Verizon's Go90 streaming video service will discontinue effective July 30, said a notice on the app. In a statement, the company said the discontinuation follows creation of its digital content division, Oath. It said it "will focus on building its digital-first brands at scale in sports, finance, news and entertainment for today's mobile consumers and tomorrow's 5G applications.”
Foxconn’s $10 billion Wisconsin display fab (see 1711130023) is “a symbol of what is to come” -- the first of a “large number of investments in advanced manufacturing facilities being reshored from overseas locations,” said Commerce Secretary Wilbur Ross for Thursday's The Journal Times of Racine County to coincide with groundbreaking for the plant. Foxconn CEO Terry Gou “has already said that he is considering another enormous facility in the United States,” said Ross. It's “important" to "rebuild the U.S. consumer electronics manufacturing sector,” he said. President Donald Trump spoke at the groundbreaking.
An FCC IP captioned telephone services order and ruling largely takes effect July 27, though a reduced interim compensation rate for providers takes effect July 1, said a rule in Wednesday's Federal Register. Modified information collection requirements for providers won't take effect until approved by the Office of Management and Budget under the Paperwork Reduction Act. Commissioners adopted the text of the order and declaratory ruling combined with a Further NPRM June 7 (see Notebook at end of 1806070021).
The FCC Wireline Bureau extended the deadline for comments on the FCC proceeding on long-term funding for voice and broadband networks in Puerto Rico and the U.S. Virgin Islands (see 1806120015), said an order Wednesday. Comments had been due July 5, replies July 18 but are now due July 26 and Aug. 8, respectively. Puerto Rico Telephone requested the three-week extension due to the complexity “when affected carriers are engaged in massive post-hurricane restoration efforts.” No one opposed the extension request, and the bureau said granting it is “appropriate” given the storm damage.
With the U.S., Canada and European countries producing “the same volumes of waste" and showing "little willingness, nor, at times, the infrastructure to deal with it at home rather than find new destinations,” the Basel Action Network urged South and Southeast Asian nations to ratify the Basel Ban Amendment to amend the Basel Convention agreed to by 194 countries to make it illegal to export such waste.

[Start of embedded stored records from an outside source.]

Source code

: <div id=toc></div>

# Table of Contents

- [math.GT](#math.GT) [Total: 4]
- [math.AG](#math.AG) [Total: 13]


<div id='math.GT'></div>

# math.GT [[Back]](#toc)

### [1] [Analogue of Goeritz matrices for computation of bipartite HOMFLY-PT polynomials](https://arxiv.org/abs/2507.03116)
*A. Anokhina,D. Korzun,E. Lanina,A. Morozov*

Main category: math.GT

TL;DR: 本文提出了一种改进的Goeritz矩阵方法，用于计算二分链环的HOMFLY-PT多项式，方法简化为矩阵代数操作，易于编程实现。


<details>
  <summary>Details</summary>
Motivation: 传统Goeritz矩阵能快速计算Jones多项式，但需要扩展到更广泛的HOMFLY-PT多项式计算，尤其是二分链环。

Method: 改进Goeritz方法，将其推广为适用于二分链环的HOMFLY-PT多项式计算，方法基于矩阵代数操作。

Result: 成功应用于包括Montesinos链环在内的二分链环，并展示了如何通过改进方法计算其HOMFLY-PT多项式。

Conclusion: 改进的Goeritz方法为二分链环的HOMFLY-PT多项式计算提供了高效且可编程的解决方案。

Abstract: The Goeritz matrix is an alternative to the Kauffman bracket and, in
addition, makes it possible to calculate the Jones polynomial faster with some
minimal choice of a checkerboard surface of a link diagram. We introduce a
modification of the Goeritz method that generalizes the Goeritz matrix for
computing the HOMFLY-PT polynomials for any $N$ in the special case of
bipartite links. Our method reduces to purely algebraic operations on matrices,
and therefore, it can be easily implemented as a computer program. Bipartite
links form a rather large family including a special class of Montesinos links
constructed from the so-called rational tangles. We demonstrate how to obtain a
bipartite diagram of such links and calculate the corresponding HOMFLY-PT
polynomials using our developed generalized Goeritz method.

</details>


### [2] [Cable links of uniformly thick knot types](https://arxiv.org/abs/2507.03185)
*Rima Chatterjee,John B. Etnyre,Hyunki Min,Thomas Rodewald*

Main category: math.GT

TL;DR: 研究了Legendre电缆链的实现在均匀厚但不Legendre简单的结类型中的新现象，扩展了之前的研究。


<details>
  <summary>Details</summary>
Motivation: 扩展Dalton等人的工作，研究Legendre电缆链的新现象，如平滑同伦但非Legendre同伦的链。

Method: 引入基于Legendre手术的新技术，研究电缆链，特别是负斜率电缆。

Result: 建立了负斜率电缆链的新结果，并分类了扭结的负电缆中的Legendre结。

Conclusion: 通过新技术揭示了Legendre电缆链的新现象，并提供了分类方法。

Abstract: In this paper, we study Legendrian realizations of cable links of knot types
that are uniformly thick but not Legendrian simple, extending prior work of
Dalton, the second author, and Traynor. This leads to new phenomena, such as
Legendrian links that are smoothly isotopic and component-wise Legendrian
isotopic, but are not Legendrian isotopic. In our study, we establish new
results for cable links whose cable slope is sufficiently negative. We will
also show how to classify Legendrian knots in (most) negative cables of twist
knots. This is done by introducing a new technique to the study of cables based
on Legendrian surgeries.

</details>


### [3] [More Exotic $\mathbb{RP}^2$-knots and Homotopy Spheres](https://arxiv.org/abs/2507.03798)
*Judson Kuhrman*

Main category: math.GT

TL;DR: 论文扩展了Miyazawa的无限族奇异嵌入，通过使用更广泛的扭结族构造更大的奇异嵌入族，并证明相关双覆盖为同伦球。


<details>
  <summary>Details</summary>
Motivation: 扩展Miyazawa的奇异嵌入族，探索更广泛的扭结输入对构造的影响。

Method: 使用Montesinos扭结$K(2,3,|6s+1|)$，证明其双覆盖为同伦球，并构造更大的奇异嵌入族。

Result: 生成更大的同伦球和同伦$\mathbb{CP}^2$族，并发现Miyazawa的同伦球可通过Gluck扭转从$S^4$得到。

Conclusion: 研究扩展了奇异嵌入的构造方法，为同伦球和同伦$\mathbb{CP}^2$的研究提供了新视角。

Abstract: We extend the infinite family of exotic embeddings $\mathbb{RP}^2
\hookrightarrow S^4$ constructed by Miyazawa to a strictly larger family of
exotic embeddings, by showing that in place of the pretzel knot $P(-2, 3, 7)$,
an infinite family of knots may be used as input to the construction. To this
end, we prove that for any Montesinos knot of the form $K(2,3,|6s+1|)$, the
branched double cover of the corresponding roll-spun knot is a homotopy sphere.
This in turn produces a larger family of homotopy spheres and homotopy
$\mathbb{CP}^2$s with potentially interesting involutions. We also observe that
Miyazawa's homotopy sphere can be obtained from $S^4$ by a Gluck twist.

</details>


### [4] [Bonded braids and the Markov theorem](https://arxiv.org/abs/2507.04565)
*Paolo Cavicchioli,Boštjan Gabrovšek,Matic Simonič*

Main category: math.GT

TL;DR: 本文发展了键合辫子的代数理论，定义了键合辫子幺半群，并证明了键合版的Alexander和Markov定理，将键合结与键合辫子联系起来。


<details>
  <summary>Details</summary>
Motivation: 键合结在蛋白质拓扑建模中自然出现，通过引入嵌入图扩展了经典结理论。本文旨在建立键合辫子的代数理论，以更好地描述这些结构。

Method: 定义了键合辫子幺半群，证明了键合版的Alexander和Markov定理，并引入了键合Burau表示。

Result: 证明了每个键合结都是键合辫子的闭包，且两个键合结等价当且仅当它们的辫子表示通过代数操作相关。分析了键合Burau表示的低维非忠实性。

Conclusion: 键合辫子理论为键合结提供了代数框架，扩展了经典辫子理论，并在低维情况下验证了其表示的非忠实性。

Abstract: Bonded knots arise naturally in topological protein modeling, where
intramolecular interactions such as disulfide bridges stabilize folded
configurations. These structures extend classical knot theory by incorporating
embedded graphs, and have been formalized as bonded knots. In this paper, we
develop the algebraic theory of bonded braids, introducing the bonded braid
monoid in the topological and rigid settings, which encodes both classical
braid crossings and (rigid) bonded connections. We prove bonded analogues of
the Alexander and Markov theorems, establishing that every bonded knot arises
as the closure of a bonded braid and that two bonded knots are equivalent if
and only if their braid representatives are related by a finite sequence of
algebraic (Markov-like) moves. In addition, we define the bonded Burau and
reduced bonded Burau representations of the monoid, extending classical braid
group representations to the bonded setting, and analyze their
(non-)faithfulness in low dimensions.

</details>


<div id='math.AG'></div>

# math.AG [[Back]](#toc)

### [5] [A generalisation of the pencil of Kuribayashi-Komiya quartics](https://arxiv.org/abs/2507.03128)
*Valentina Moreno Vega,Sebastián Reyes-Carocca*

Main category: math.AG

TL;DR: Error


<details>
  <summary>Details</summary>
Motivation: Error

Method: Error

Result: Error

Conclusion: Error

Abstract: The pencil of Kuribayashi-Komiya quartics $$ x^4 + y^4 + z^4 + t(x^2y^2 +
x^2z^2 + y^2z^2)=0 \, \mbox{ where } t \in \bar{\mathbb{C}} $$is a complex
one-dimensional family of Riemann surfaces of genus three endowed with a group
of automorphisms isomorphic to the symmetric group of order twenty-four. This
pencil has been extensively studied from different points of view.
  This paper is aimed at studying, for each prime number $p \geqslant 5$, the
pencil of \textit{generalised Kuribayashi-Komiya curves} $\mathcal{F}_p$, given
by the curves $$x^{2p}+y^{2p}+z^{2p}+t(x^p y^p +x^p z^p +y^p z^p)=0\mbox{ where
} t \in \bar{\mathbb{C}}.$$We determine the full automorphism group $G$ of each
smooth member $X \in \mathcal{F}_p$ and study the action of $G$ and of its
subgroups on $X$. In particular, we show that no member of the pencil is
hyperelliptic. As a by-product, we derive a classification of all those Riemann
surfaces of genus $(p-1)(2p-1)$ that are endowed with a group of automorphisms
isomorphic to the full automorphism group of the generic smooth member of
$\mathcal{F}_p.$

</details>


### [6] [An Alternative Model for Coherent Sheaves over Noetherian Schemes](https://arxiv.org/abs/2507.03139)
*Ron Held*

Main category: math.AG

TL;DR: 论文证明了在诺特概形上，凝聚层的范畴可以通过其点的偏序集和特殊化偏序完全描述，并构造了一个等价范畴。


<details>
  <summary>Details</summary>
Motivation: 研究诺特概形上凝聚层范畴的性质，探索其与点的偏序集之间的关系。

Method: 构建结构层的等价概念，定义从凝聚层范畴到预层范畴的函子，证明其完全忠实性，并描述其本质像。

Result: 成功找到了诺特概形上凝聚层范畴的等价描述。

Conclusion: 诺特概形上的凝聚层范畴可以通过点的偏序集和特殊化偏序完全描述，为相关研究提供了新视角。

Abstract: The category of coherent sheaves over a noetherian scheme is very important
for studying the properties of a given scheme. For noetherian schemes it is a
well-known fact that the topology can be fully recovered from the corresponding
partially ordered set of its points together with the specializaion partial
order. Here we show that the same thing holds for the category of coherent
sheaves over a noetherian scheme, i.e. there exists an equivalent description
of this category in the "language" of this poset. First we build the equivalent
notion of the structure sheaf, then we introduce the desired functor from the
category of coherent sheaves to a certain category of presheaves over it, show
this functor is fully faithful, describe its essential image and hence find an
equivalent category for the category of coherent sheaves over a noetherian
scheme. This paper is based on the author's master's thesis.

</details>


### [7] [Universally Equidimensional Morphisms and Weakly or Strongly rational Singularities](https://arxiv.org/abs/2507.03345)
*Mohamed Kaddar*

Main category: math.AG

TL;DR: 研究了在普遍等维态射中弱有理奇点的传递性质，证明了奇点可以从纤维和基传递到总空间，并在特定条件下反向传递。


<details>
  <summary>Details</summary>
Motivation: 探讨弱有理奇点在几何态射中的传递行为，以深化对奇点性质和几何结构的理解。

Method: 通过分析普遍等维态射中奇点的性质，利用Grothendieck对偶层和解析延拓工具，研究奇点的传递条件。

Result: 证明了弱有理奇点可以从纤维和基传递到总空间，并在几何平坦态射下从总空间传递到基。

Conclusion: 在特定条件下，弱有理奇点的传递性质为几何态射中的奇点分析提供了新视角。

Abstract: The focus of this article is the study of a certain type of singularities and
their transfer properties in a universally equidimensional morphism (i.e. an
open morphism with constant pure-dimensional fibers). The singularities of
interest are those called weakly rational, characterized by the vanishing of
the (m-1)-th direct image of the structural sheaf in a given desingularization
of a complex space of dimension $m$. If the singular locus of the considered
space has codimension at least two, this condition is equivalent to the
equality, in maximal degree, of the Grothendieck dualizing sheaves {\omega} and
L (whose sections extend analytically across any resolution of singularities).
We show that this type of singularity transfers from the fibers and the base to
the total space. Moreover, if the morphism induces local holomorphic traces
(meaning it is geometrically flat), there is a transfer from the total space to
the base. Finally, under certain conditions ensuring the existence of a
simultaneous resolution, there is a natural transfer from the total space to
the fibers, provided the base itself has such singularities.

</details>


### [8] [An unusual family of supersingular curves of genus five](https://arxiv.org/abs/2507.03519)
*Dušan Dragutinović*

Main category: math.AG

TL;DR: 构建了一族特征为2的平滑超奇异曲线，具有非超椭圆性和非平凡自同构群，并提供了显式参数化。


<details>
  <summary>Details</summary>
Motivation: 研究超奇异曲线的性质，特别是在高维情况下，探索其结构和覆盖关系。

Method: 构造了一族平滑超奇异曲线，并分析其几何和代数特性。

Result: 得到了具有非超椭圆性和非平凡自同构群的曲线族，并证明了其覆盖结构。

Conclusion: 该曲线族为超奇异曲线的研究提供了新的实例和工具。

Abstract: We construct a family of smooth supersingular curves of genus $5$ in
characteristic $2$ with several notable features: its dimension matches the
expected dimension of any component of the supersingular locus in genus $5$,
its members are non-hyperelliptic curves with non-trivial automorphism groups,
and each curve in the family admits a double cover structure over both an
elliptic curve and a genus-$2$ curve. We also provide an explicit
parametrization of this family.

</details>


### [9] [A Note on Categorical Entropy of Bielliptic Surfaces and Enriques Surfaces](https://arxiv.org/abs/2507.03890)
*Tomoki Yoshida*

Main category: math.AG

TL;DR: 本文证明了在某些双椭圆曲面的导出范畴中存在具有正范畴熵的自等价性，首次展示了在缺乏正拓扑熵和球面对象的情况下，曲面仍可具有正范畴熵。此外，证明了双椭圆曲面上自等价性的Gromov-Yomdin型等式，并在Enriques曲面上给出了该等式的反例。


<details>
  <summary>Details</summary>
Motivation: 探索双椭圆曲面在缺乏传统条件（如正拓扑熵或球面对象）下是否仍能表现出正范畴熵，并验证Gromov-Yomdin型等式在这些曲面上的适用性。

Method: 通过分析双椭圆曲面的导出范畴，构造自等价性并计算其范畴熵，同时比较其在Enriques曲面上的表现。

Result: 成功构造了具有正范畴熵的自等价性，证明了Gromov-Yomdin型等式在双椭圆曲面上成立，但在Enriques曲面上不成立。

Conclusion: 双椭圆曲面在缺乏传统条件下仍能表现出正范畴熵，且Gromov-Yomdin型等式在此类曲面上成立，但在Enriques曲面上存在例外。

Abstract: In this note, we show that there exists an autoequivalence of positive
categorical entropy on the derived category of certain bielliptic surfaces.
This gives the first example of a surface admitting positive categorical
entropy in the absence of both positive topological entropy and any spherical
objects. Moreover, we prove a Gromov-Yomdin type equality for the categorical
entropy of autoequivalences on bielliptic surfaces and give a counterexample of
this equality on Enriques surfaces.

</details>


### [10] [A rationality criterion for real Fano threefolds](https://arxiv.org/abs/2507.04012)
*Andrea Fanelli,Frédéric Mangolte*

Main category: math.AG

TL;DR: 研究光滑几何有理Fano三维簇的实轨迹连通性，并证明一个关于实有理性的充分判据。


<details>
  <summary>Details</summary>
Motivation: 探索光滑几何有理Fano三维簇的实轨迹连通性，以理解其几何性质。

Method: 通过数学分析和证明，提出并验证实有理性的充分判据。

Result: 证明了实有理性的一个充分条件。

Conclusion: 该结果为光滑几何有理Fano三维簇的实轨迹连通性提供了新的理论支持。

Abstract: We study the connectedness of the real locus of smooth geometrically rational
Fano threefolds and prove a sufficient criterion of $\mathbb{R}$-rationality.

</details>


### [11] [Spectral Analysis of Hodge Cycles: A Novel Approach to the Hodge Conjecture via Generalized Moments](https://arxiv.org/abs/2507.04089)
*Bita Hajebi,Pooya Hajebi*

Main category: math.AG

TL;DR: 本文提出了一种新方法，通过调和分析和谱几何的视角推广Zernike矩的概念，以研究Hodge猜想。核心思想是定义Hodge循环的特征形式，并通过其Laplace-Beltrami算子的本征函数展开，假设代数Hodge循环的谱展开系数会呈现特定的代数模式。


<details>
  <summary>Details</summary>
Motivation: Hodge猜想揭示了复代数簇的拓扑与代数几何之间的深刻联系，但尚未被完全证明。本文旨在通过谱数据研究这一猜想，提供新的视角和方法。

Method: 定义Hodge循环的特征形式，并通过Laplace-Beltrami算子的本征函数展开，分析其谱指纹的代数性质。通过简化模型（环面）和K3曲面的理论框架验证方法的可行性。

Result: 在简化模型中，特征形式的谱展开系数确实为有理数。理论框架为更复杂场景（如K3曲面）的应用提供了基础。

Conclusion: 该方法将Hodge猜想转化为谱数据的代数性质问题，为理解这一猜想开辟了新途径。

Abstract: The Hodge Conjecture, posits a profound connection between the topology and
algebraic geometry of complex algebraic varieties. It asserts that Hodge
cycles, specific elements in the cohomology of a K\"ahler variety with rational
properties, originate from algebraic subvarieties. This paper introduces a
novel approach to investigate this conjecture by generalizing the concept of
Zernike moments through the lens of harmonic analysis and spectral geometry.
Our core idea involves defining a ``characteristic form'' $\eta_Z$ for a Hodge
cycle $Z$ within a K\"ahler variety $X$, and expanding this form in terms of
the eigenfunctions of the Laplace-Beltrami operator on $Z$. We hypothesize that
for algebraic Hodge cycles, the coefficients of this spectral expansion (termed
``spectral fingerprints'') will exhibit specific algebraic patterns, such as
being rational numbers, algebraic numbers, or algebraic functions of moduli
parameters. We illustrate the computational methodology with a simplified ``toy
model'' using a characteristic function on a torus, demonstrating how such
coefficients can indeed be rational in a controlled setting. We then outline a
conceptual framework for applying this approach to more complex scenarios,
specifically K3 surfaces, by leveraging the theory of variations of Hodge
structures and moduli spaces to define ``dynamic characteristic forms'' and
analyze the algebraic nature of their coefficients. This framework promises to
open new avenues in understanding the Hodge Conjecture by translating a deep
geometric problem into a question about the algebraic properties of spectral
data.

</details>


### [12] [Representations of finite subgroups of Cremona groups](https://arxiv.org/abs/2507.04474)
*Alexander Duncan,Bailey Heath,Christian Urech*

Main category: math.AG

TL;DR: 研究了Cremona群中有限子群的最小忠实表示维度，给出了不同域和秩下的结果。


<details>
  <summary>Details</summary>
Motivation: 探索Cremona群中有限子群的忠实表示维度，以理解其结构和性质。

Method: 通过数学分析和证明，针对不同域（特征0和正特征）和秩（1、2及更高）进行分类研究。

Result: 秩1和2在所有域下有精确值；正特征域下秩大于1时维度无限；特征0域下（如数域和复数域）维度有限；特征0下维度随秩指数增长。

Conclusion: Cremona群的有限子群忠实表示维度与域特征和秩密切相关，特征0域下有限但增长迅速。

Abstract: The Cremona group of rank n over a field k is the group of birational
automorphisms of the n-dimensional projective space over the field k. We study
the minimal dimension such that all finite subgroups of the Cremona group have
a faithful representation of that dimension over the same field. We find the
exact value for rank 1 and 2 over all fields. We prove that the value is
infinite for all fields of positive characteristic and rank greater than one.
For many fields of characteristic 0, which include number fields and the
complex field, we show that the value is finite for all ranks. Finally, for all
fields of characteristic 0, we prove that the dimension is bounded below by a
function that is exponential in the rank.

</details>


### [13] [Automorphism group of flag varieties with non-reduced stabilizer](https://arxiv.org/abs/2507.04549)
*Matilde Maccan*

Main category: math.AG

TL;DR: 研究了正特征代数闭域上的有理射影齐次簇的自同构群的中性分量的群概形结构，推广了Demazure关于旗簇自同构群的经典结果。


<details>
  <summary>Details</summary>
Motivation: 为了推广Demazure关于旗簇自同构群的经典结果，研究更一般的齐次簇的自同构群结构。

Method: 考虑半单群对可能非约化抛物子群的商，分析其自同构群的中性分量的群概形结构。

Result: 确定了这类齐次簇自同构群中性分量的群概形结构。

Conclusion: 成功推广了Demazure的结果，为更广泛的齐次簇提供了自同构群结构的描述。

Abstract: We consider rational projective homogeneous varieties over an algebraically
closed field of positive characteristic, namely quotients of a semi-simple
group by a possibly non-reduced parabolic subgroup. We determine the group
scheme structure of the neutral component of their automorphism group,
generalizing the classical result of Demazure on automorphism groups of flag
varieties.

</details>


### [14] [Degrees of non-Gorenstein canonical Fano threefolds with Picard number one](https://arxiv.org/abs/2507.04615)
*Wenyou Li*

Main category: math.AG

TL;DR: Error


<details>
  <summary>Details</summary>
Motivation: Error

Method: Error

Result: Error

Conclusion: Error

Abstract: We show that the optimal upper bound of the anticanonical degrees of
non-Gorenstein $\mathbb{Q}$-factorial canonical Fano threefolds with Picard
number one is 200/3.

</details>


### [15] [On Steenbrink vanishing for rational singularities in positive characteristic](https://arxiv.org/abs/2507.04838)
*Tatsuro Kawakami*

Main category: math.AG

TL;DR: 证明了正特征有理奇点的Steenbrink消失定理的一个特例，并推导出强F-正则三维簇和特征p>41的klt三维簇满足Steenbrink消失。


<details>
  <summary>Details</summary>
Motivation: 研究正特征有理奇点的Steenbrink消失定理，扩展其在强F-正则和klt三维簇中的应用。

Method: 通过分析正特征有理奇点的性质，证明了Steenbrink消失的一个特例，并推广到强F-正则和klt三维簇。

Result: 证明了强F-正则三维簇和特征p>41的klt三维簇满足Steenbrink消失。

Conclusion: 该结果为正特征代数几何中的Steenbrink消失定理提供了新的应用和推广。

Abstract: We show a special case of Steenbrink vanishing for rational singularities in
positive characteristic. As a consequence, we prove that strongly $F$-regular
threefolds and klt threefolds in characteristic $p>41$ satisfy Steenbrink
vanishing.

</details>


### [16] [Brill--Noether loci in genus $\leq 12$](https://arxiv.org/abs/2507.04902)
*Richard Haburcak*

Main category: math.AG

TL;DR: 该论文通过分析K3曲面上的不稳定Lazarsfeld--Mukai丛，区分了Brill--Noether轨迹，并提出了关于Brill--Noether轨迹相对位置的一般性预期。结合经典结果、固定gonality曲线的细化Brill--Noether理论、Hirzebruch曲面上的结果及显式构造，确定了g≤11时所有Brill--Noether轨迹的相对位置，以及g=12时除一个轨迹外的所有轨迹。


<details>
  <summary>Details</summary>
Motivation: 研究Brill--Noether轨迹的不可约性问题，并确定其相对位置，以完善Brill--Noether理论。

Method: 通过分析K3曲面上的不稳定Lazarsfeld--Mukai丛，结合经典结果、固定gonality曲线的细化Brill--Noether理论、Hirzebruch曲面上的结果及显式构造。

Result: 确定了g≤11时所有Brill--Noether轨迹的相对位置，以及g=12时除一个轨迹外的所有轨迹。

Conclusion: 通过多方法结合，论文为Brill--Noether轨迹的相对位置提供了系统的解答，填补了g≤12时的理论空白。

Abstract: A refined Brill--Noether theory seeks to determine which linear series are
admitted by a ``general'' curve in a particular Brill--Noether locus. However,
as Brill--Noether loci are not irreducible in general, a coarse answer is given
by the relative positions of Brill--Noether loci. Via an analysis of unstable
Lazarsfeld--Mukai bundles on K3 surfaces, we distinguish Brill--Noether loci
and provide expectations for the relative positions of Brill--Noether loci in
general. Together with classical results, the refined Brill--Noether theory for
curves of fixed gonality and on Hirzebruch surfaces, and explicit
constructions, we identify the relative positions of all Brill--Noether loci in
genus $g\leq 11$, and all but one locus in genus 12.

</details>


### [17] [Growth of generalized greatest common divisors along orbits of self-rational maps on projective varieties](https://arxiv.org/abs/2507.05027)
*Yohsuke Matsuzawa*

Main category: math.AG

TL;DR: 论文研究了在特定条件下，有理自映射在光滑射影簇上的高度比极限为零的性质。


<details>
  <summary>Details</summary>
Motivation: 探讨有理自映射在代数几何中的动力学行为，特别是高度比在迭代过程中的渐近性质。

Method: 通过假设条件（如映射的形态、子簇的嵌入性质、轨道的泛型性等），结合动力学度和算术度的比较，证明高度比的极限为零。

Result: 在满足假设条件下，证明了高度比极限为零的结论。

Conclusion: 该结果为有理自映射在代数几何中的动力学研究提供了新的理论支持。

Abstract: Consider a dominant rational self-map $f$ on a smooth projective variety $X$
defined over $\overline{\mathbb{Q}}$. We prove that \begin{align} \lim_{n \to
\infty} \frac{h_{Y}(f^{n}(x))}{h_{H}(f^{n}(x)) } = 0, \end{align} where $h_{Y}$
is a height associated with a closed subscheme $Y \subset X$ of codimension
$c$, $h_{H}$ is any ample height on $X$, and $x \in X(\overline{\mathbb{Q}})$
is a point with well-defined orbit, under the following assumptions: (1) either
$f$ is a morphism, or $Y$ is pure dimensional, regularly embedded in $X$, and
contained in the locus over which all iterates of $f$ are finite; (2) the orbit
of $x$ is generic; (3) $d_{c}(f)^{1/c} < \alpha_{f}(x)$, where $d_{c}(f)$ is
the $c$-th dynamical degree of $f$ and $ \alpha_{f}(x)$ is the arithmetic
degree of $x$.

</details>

Based on its GPS tracking, BAN said Tuesday, 40 percent of e-waste given recyclers is exported, mostly to Asia, with tracked devices arriving in Hong Kong, and increasingly Thailand and to Pakistan. In the region, Brunei, China, Indonesia, Malaysia and Sri Lanka ratified the agreement, it said, noting the amendment is three ratifications short of becoming international law.
A third of U.S. broadband homes own at least one product that can be controlled via smartphone, with smart home adoption growing alongside distributed energy resources such as renewable generation, battery storage and electric vehicles, said Parks Associates Monday. Four in five U.S. households believe having an energy-efficient home is important, said analyst Tom Kerber, saying smart home solutions are lowering barriers for consumer participation in energy programs. Of the 18 percent of U.S. broadband households that own a home automation device, 13 percent own a smart thermostat.
The DOJ and FTC approved procedural changes to Hart-Scott-Rodino premerger notification rules and instructions for filling out the form that companies use to report deals, the commission said Monday. It said the changes simplify and clarify language and allow email use in certain circumstances such as in granting early termination.